How to Feel Full:
Time & Location
About the Event
“How to Feel Full: an exploration of intimate drawing and journaling on clay” is a body of work that incorporates my journaling and drawing practice into my dominant medium of clay. I build all of my work by hand primarily using the technique of pinching. Pinching is one of the oldest ways to form vessels and I love the intimate imprints my hands leave in the piece and the imperfect nature of the shapes.

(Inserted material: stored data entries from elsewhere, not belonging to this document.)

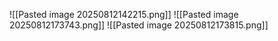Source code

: ![[Pasted image 20250812142215.png]]
![[Pasted image 20250812173743.png]]
![[Pasted image 20250812173815.png]]
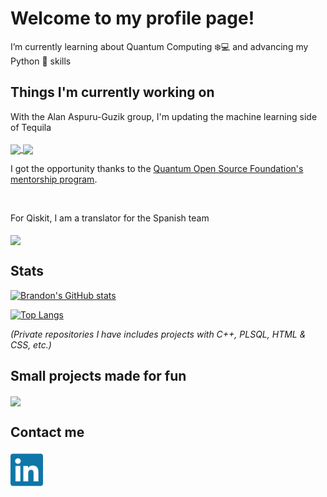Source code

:# Welcome to my profile page!

I’m currently learning about Quantum Computing :snowflake::computer: and advancing my Python :snake: skills

## Things I'm currently working on
With the Alan Aspuru-Guzik group, I'm updating the machine learning side of Tequila
<br />
<br />
<a href="https://github.com/aspuru-guzik-group/tequila">
  <img align="center" src="https://github-readme-stats.vercel.app/api/pin/?username=aspuru-guzik-group&repo=tequila&theme=chartreuse-dark&show_owner=true&hide_border=true&bg_color=30,000f70,000312&title_color=FFFFFF" />
</a>
<a href="https://github.com/aspuru-guzik-group/tequila-tutorials">
  <img align="center" src="https://github-readme-stats.vercel.app/api/pin/?username=aspuru-guzik-group&repo=tequila-tutorials&theme=chartreuse-dark&show_owner=true&hide_border=true&bg_color=30,000f70,000312&title_color=FFFFFF" />
</a>

I got the opportunity thanks to the [Quantum Open Source Foundation's mentorship program](https://qosf.org/qc_mentorship/).

<br />

For Qiskit, I am a translator for the Spanish team
<br />
<br />
<a href="https://github.com/Qiskit/qiskit">
  <img align="center" src="https://github-readme-stats.vercel.app/api/pin/?username=Qiskit&repo=qiskit&theme=chartreuse-dark&show_owner=true&hide_border=true&bg_color=30,000f70,000312&title_color=FFFFFF" />
</a>

## Stats
[![Brandon's GitHub stats](https://github-readme-stats.vercel.app/api?username=mibbrandon&show_icons=true&theme=chartreuse-dark&count_private=true&hide_border=true&bg_color=30,000f70,000312&title_color=FFFFFF)](https://github.com/mibbrandon)

[![Top Langs](https://github-readme-stats.vercel.app/api/top-langs/?username=mibbrandon&theme=chartreuse-dark&count_private=true&hide_border=true&bg_color=30,000f70,000312&title_color=FFFFFF)](https://github.com/mibbrandon)

*(Private repositories I have includes projects with C++, PLSQL, HTML & CSS, etc.)*

## Small projects made for fun
<a href="https://github.com/mibbrandon/Calculator">
  <img align="center" src="https://github-readme-stats.vercel.app/api/pin/?username=mibbrandon&repo=Calculator&theme=chartreuse-dark&show_owner=false&hide_border=true&bg_color=30,000f70,000312&title_color=FFFFFF" />
</a>


## Contact me
[<img align="left" alt="Brandon Solo | LinkedIn" width="52px" src="/media/icons/linkedin.svg" />][linkedin]

[linkedin]: https://linkedin.com/in/brandon-solo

My journaling and drawing practice are an integral part of how I process the world around me. The vessels in this show are in shapes of vases and bowls that I paint and write on colour on the matt surface of raw clay. They are a way for me to validate and literally solidify the thoughts and practice of journaling by translating them on to three-dimensional form. I aim to use the juxtaposition of the fragile yet long lasting nature of the material to compare to my making my usually private practice both permanent and fragile, quiet and public.
I am also translating my drawing lines into forms of sculptural armature that support and accompany these vessels. By building everything by hand, I’m creating imperfect, tactile surfaces to draw and write on and creating an object that invites the viewer to move around it to fully understand and read it. I am exploring questions that surround my reality and narrative. Questions and thoughts about environmental and social anxiety and a search for meaning, purpose and what it means to be human in our current context. I am interested in revisiting places, landscapes and experiences that I am connected to by translating them into drawing. I’m interested in the ways I can interpret these places through emotional response, to create a more “realistic” or true representation of my memory and experience. Imposing excerpts from my journal, both visual and written, are a way to connect these experiences to these objects, which in themselves are intimate reflections of the marks from my hands.
These pieces are quiet reflections of these themes and are accompanied by the armatures, or “cages” that add an element of three-dimensional drawing and playfulness. Colour and contrast are a really important aspect of this process and I constantly question the relationships they have to each other. I love to see how I can play with colour first on the vessel, and then with different objects to create new relationships between colour, form and line that I haven’t thought of before.
Also included are my functional wares such as mugs, bowls and cups. In my functional work I create pieces that are playful, whimsical and hopeful, by using colour, imperfect forms and recognizable imagery.